The fantastic Take One Action Film Festival is back for 2019 with a brilliant programme of global change films in Edinburgh and Glasgow in September.
Take One Action celebrates the people and films that are changing the world. As they say, take a seat and take a stand. View the trailer here.
Take One Action is supported by UNISON Scotland and takes place from 18-29 September. This is the festival’s 12th year and UNISON is supporting three films, including with speakers representing our International Committee at five ‘Beyond the Screen’ discussions.
UNISON members can book discounted tickets for just £5.50 for screenings at the GFT (Glasgow) and Filmhouse (Edinburgh), if you book in person at the Box Office and show your UNISON membership card. And there is a pay what you can sliding scale at all other venues. Details of that here.

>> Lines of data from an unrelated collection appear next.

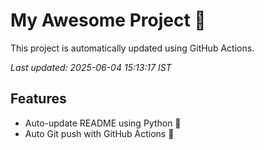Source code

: # My Awesome Project 🚀

This project is automatically updated using GitHub Actions.

_Last updated: 2025-06-04 15:13:17 IST_

## Features
- Auto-update README using Python 🐍
- Auto Git push with GitHub Actions 🤖
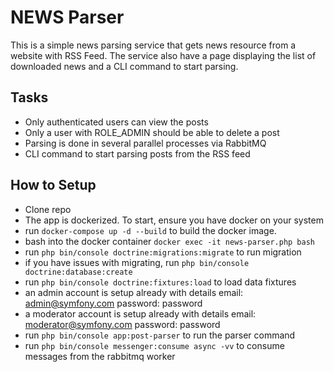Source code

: # NEWS Parser
This is a simple news parsing service that gets news resource from a website with RSS Feed. The service also have a page displaying the list of downloaded news and a CLI command to start parsing.

## Tasks
 - Only authenticated users can view the posts
 - Only a user with ROLE_ADMIN should be able to delete a post
 - Parsing is done in several parallel processes via RabbitMQ
 - CLI command to start parsing posts from the RSS feed

## How to Setup
 - Clone repo
 - The app is dockerized. To start, ensure you have docker on your system
 - run `docker-compose up -d --build` to build the docker image.
 - bash into the docker container `docker exec -it news-parser.php bash`
 - run `php bin/console doctrine:migrations:migrate` to run migration
 - if you have issues with migrating, run `php bin/console doctrine:database:create` 
 - run `php bin/console doctrine:fixtures:load` to load data fixtures
 - an admin account is setup already with details email: admin@symfony.com password: password 
 - a moderator account is setup already with details email: moderator@symfony.com password: password
 - run `php bin/console app:post-parser` to run the parser command
 - run `php bin/console messenger:consume async -vv` to consume messages from the rabbitmq worker
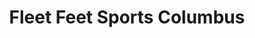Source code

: ---
title: "Fleet Feet Sports Columbus"
url: /lewis-center/fleet-feet-sports-columbus/
shop: shoes
---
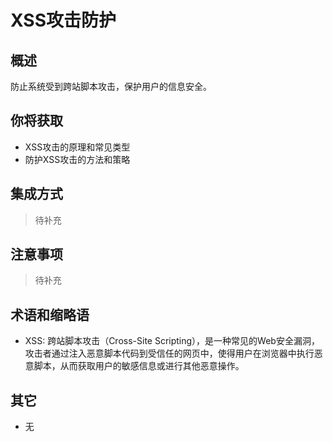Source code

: # XSS攻击防护

## 概述

防止系统受到跨站脚本攻击，保护用户的信息安全。

## 你将获取

- XSS攻击的原理和常见类型
- 防护XSS攻击的方法和策略


## 集成方式

> 待补充

## 注意事项

> 待补充

## 术语和缩略语

- XSS: 跨站脚本攻击（Cross-Site Scripting），是一种常见的Web安全漏洞，攻击者通过注入恶意脚本代码到受信任的网页中，使得用户在浏览器中执行恶意脚本，从而获取用户的敏感信息或进行其他恶意操作。

## 其它

- 无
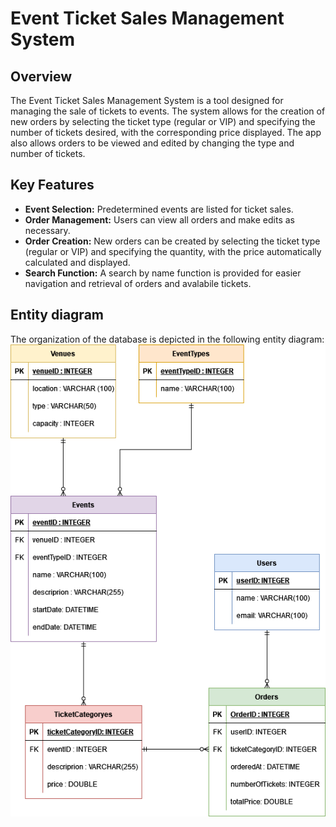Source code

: # Event Ticket Sales Management System

## Overview
The Event Ticket Sales Management System is a tool designed for managing the sale of tickets to events. The system allows for the creation of new orders by selecting the ticket type (regular or VIP) and specifying the number of tickets desired, with the corresponding price displayed. The app also allows orders to be viewed and edited by changing the type and number of tickets.

## Key Features
- **Event Selection:** Predetermined events are listed for ticket sales.
- **Order Management:** Users can view all orders and make edits as necessary.
- **Order Creation:** New orders can be created by selecting the ticket type (regular or VIP) and specifying the quantity, with the price automatically calculated and displayed.
- **Search Function:** A search by name function is provided for easier navigation and retrieval of orders and avalabile tickets.

## Entity diagram
The organization of the database is depicted in the following entity diagram:
![Example Image](EntityDiagram.drawio.png)
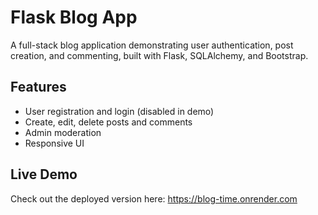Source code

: # Flask Blog App

A full-stack blog application demonstrating user authentication, post creation, and commenting, built with Flask, SQLAlchemy, and Bootstrap.

## Features

- User registration and login (disabled in demo)
- Create, edit, delete posts and comments
- Admin moderation
- Responsive UI

## Live Demo

Check out the deployed version here: https://blog-time.onrender.com

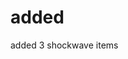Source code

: <!--
  id: 267
  date: 2003-10-17T10:40:19
  modified: 2014-08-15T21:28:28
  slug: added
  type: post
  excerpt: <p>added 3 shockwave items</p> 
  content: <p>added 3 shockwave items</p> 
  categories: admin,Director
  tags: 
-->

# added

<p>added 3 shockwave items</p>

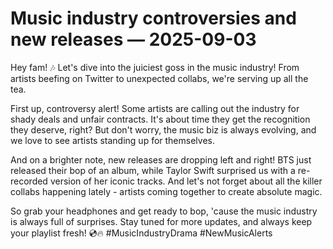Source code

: # Music industry controversies and new releases — 2025-09-03

Hey fam! 🎶 Let's dive into the juiciest goss in the music industry! From artists beefing on Twitter to unexpected collabs, we're serving up all the tea.

First up, controversy alert! Some artists are calling out the industry for shady deals and unfair contracts. It's about time they get the recognition they deserve, right? But don't worry, the music biz is always evolving, and we love to see artists standing up for themselves.

And on a brighter note, new releases are dropping left and right! BTS just released their bop of an album, while Taylor Swift surprised us with a re-recorded version of her iconic tracks. And let's not forget about all the killer collabs happening lately - artists coming together to create absolute magic.

So grab your headphones and get ready to bop, 'cause the music industry is always full of surprises. Stay tuned for more updates, and always keep your playlist fresh! 💿🔥 #MusicIndustryDrama #NewMusicAlerts
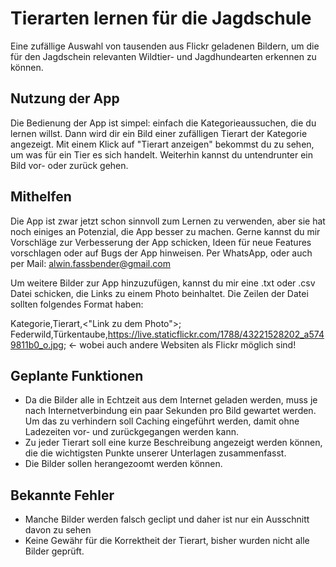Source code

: # Tierarten lernen für die Jagdschule

Eine zufällige Auswahl von tausenden aus Flickr geladenen Bildern, um die für den Jagdschein relevanten Wildtier- und Jagdhundearten erkennen zu können. 

## Nutzung der App

Die Bedienung der App ist simpel: einfach die Kategorieaussuchen, die du lernen willst. Dann wird dir ein Bild einer zufälligen Tierart der Kategorie angezeigt. Mit einem Klick auf "Tierart anzeigen" bekommst du zu sehen, um was für ein Tier es sich handelt. Weiterhin kannst du untendrunter ein Bild vor- oder zurück gehen. 

## Mithelfen

Die App ist zwar jetzt schon sinnvoll zum Lernen zu verwenden, aber sie hat noch einiges an Potenzial, die App besser zu machen. Gerne kannst du mir Vorschläge zur Verbesserung der App schicken, Ideen für neue Features vorschlagen oder auf Bugs der App hinweisen. Per WhatsApp, oder auch per Mail: alwin.fassbender@gmail.com

Um weitere Bilder zur App hinzuzufügen, kannst du mir eine .txt oder .csv Datei schicken, die Links zu einem Photo beinhaltet. Die Zeilen der Datei sollten folgendes Format haben: 

Kategorie,Tierart,<"Link zu dem Photo">;
Federwild,Türkentaube,https://live.staticflickr.com/1788/43221528202_a5749811b0_o.jpg; <- wobei auch andere Websiten als Flickr möglich sind!

## Geplante Funktionen

- Da die Bilder alle in Echtzeit aus dem Internet geladen werden, muss je nach Internetverbindung ein paar Sekunden pro Bild gewartet werden. Um das zu verhindern soll Caching eingeführt werden, damit ohne Ladezeiten vor- und zurückgegangen werden kann.
- Zu jeder Tierart soll eine kurze Beschreibung angezeigt werden können, die die wichtigsten Punkte unserer Unterlagen zusammenfasst. 
- Die Bilder sollen herangezoomt werden können.

## Bekannte Fehler

- Manche Bilder werden falsch geclipt und daher ist nur ein Ausschnitt davon zu sehen
- Keine Gewähr für die Korrektheit der Tierart, bisher wurden nicht alle Bilder geprüft.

Do check out the whole programme, but we obviously specifically recommend the screenings that we are supporting:
Push – the opening film WED 18 SEPT | 20:20 FILMHOUSE, EDINBURGH
Landlords without faces, apartments without renters… Housing prices are skyrocketing in cities across the world, but incomes are not – pushing long-term residents out.

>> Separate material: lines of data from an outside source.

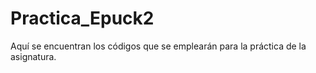 # Practica_Epuck2

Aquí se encuentran los códigos que se emplearán para la práctica de la asignatura. 
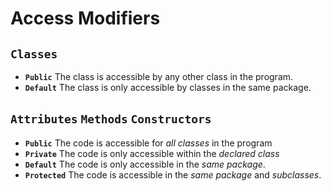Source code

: # Access Modifiers

## `Classes `
- **`Public`** 	The class is accessible by any other class in the program.
- **`Default`** The class is only accessible by classes in the same package.

## `Attributes` `Methods` `Constructors`
- **`Public`** The code is accessible for *all classes* in the program
- **`Private`** The code is only accessible within the *declared class*
- **`Default`** The code is only accessible in the *same package*.
- **`Protected`** The code is accessible in the *same package* and *subclasses*. 

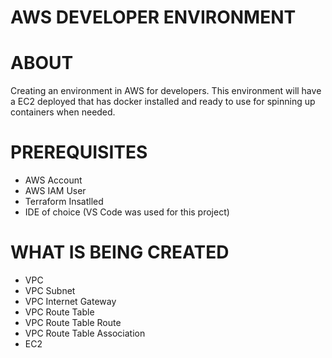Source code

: # AWS DEVELOPER ENVIRONMENT

# ABOUT
Creating an environment in AWS for developers. This environment will have a EC2 deployed that has docker installed
and ready to use for spinning up containers when needed.

# PREREQUISITES
- AWS Account
- AWS IAM User
- Terraform Insatlled
- IDE of choice (VS Code was used for this project)

# WHAT IS BEING CREATED
- VPC
- VPC Subnet
- VPC Internet Gateway
- VPC Route Table
- VPC Route Table Route
- VPC Route Table Association
- EC2
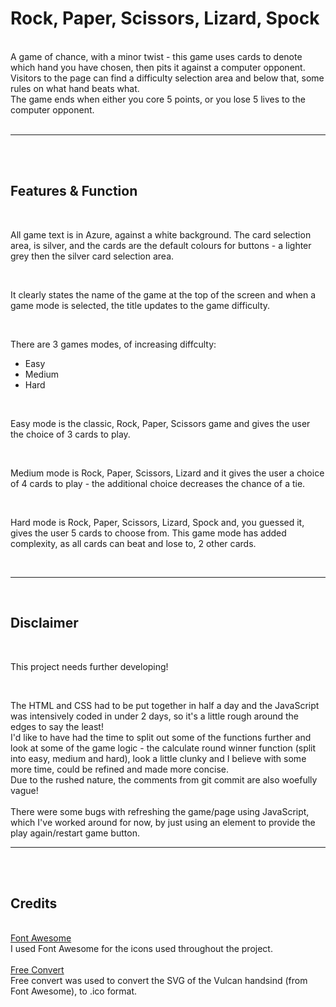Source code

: # Rock, Paper, Scissors, Lizard, Spock

<br>
A game of chance, with a minor twist - this game uses cards to denote which hand you have chosen, then pits it against a computer opponent.
<br>
Visitors to the page can find a difficulty selection area and below that, some rules on what hand beats what.
<br>
The game ends when either you core 5 points, or you lose 5 lives to the computer opponent.
<br>
<br>
<hr>
<br>
<br>

## Features & Function
<br>

All game text is in Azure, against a white background. The card selection area, is silver, and the cards are the default colours for buttons - a lighter grey then the silver card selection area.

<br>

It clearly states the name of the game at the top of the screen and when a game mode is selected, the title updates to the game difficulty.

<br>

There are 3 games modes, of increasing diffculty:
<br>
<ul>
<li>Easy</li>
<li>Medium</li>
<li>Hard</li>
</ul>

<br>

Easy mode is the classic, Rock, Paper, Scissors game and gives the user the choice of 3 cards to play.

<br>

Medium mode is Rock, Paper, Scissors, Lizard and it gives the user a choice of 4 cards to play - the additional choice decreases the chance of a tie.

<br>

Hard mode is Rock, Paper, Scissors, Lizard, Spock and, you guessed it, gives the user 5 cards to choose from. This game mode has added complexity, as all cards can beat and lose to, 2 other cards.

<br>

<hr>

<br>

## Disclaimer

<br>

This project needs further developing!

<br>

The HTML and CSS had to be put together in half a day and the JavaScript was intensively coded in under 2 days, so it's a little rough around the edges to say the least!
<br>
I'd like to have had the time to split out some of the functions further and look at some of the game logic - the calculate round winner function (split into easy, medium and hard), look a little clunky and I believe with some more time, could be refined and made more concise.
<br>
Due to the rushed nature, the comments from git commit are also woefully vague!
<br>
<br>
There were some bugs with refreshing the game/page using JavaScript, which I've worked around for now, by just using an <a> element to provide the play again/restart game button.
<br>
<hr>
<br>
<br>

## Credits

<br>
<a href="https://fontawesome.com/v6/icons/" target="_blank">Font Awesome</a>
<br>
I used Font Awesome for the icons used throughout the project.
<br>
<br>
<a href="https://www.freeconvert.com/svg-to-ico" tagret="_blank">Free Convert</a>
<br>
Free convert was used to convert the SVG of the Vulcan handsind (from Font Awesome), to .ico format.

This is not gentrification, it is a relatively new economic reality: housing as a financial product, an investment of choice for corporate finance, a place to park money. More and more cities are servicing the wishes of global capital over the needs of most of their population. So how do we push back and reclaim the streets?
In New York, London, Barcelona, Seoul and Valparaiso, this incisive documentary by investigative filmmaker Fredrik Gertten (Bikes vs Cars, TOAFF15) follows Leilani Farha, UN Special Rapporteur on the right to adequate housing, as she meets with residents, mayors, campaigners and economists to reclaim housing as a human right, not a commodity.

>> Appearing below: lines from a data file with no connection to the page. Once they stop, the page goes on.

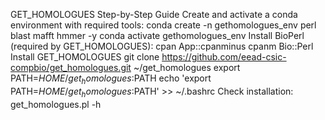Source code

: GET_HOMOLOGUES Step-by-Step Guide
Create and activate a conda environment with required tools:
conda create -n gethomologues_env perl blast mafft hmmer -y
conda activate gethomologues_env
Install BioPerl (required by GET_HOMOLOGUES):
cpan App::cpanminus
cpanm Bio::Perl
Install GET_HOMOLOGUES
git clone https://github.com/eead-csic-compbio/get_homologues.git ~/get_homologues
export PATH=$HOME/get_homologues:$PATH
echo 'export PATH=$HOME/get_homologues:$PATH' >> ~/.bashrc
Check installation:
get_homologues.pl -h
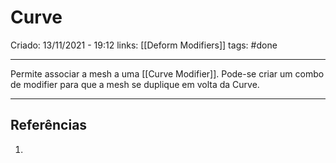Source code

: # Curve
Criado: 13/11/2021 - 19:12
links: [[Deform Modifiers]]
tags: #done

---

Permite associar a mesh a uma [[Curve Modifier]]. Pode-se criar um combo de modifier para que a mesh se duplique em volta da Curve.

---
## Referências
1.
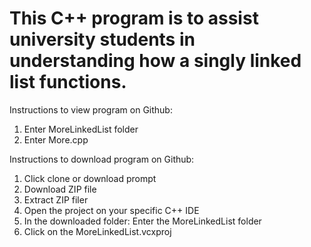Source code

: # This C++ program is to assist university students in understanding how a singly linked list functions.
Instructions to view program on Github:
1. Enter MoreLinkedList folder
2. Enter More.cpp

Instructions to download program on Github:
1. Click clone or download prompt
2. Download ZIP file
3. Extract ZIP filer
4. Open the project on your specific C++ IDE
5. In the downloaded folder: Enter the MoreLinkedList folder
6. Click on the MoreLinkedList.vcxproj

Our speaker at Beyond the Screen afterwards: Scott Donohoe, Chair of UNISON’s Scottish Housing Issues & Welfare Group.
Push (in Glasgow) THURS 19 SEPT | 19:30 CCA, GLASGOW
Our speaker at Beyond the Screen afterwards: Lynn Williamson, International Officer, North Lanarkshire UNISON.
Everything Must Fall THURS 26 SEPT | 19:30 CCA, GLASGOW
This urgent documentary chronicles the rise of the #FeesMustFall student movement which ignited into one of South Africa’s most militant national revolts.
As recounted by four Wits University student leaders and their Vice Chancellor, Adam Habib (himself a former anti- apartheid student activist), this is a high-stakes battle of wills and principles, fuelled by rising student debt and exploitative conditions suffered by universities’ outsourced workers. Far from homogeneous, the movement’s intersectionality challenged a long history of male-dominated liberation politics. In the grip of internal dissent, the protests were met with violent repression, culminating in riot police descending on campus.
Director Rehad Desai captures the urgency of the movement’s demand for free, decolonised education, which morphed into a wider rallying cry for social justice: fees must fall, outsourcing must fall, poverty must fall, racism must fall – everything must fall.
Our speaker at Beyond the Screen afterwards: Stephen Smellie, Depute Convener, UNISON Scotland.
Soyalism + meal FRI 20 SEPT | 19:00 OUT OF THE BLUE DRILL HALL, EDINBURGH
(Also screening with meal on WED 25 SEPT | 18:00 CCA, GLASGOW)
Food production has increasingly become huge business for a handful of giant corporations. How do we re-prioritise workers’ rights, animal welfare and environmental sustainability?
Through interviews with workers from China, Brazil, the US and Mozambique, Soyalism lays bare the many land rights and labour rights violations at the heart of the pork industry. It offers an incisive overview of a deliberately complex system – and the ecological and social ramifications of such enormous concentration of power in the hands of Western and Chinese companies.
Soyalism also provides an eye-opening and urgent reminder of the crucial role workers, consumers and campaigners, wherever they are, can play in solidarity with communities across the world, who are fighting to protect their rights.
Our speaker in Edinburgh at Beyond the Screen afterwards: Tara McCarthy, International Officer, UNISON City of Edinburgh.
(NB: We are also supporting the Aberdeen screening of Everything Must Fall on Sat 16 Nov, including with a speaker afterwards. The programme for TOA Film Festivals in Aberdeen and Inverness is published later this month, when we will update this page.)